Furthermore, identification of high-risk populations for BCRL enables the development and implementation of prospective surveillance programs and precise prevention strategies, thus improving the efficiency of BCRL prevention and management. By clarifying currently available risk factors in SRs/MAs and assessing the quality of existing evidence, this umbrella review may contribute to a more thorough understanding of the associations between potential risk factors (from pathophysiologic factors to lifestyle-related behavior factors) and the development of BCRL. Meanwhile, we also enhance the needs and provide directions for future research in genetic predisposition, pathophysiologic factors, and behavioral-, interpersonal-, and environmental-related factors for BCRL.

Study Limitations

Several limitations of this review need to be declared. First, although CCA was calculated to estimate the degree of overlap, its impact cannot be removed, which would have made the results biased by inflating the associations. Second, we considered only evidence synthesized in SRs/MAs, which may have excluded relevant primary studies. Third, we did not extract the data from original studies included in the SRs/MAs, which led to stratification of evidence not being performed as planned. Finally, based on the available SRs/MAs, we failed to synthesize evidence on pathophysiologic factors for the development of BCRL. Future efforts should be made to study possible pathophysiologic factors or the development of BCRL by primary research or systematic reviews if possible.

Conclusions

In summary, this umbrella review identified 39 potential factors for BCRL within five domains of the Health Ecological Model based on 14 SRs/MAs. The risk factors for BCRL were higher BMI, hypertension, advanced tumor stage, higher pathologic T classification, ALND, higher level of ALND, more LNs dissected, more positive LNs, postoperative complications, postoperative infection, subcutaneous effusion, chemotherapy, and radiotherapy.

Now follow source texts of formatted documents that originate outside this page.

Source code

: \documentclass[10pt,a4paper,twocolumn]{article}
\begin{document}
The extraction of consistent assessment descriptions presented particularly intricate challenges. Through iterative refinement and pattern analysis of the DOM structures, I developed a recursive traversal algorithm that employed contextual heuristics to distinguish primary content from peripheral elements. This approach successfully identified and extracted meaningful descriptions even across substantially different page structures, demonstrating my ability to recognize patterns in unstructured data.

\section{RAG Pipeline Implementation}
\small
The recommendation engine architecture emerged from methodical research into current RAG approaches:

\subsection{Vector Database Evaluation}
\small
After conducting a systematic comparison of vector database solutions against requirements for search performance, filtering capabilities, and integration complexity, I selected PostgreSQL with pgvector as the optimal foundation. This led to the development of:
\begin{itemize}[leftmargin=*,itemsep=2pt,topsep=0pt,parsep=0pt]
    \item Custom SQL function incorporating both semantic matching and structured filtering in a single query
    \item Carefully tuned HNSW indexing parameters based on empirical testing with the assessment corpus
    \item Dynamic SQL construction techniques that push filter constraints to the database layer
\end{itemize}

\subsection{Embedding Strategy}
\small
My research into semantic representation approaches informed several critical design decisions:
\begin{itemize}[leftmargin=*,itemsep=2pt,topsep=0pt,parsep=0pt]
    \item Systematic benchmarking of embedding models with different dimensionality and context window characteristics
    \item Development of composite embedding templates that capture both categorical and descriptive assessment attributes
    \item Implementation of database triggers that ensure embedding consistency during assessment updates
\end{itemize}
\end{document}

Breast reconstruction was a protective factor. Our findings contribute to a better understanding of the association between potential risk factors and BCRL and can provide valuable information to both health care providers and breast cancer patients regarding BCRL risk prediction, precise prevention, and management. However, considering the low quality of the SRs/MAs, significant risk of bias, and low level of evidence for most associations, we recommend more well-conducted cohort studies and robust meta-analyses. Furthermore, future research should explore other potential unproven risk factors (genetic variations, pathophysiologic factors, and behavioral-, interpersonal-, and environmental-related factors) with rigorous studies.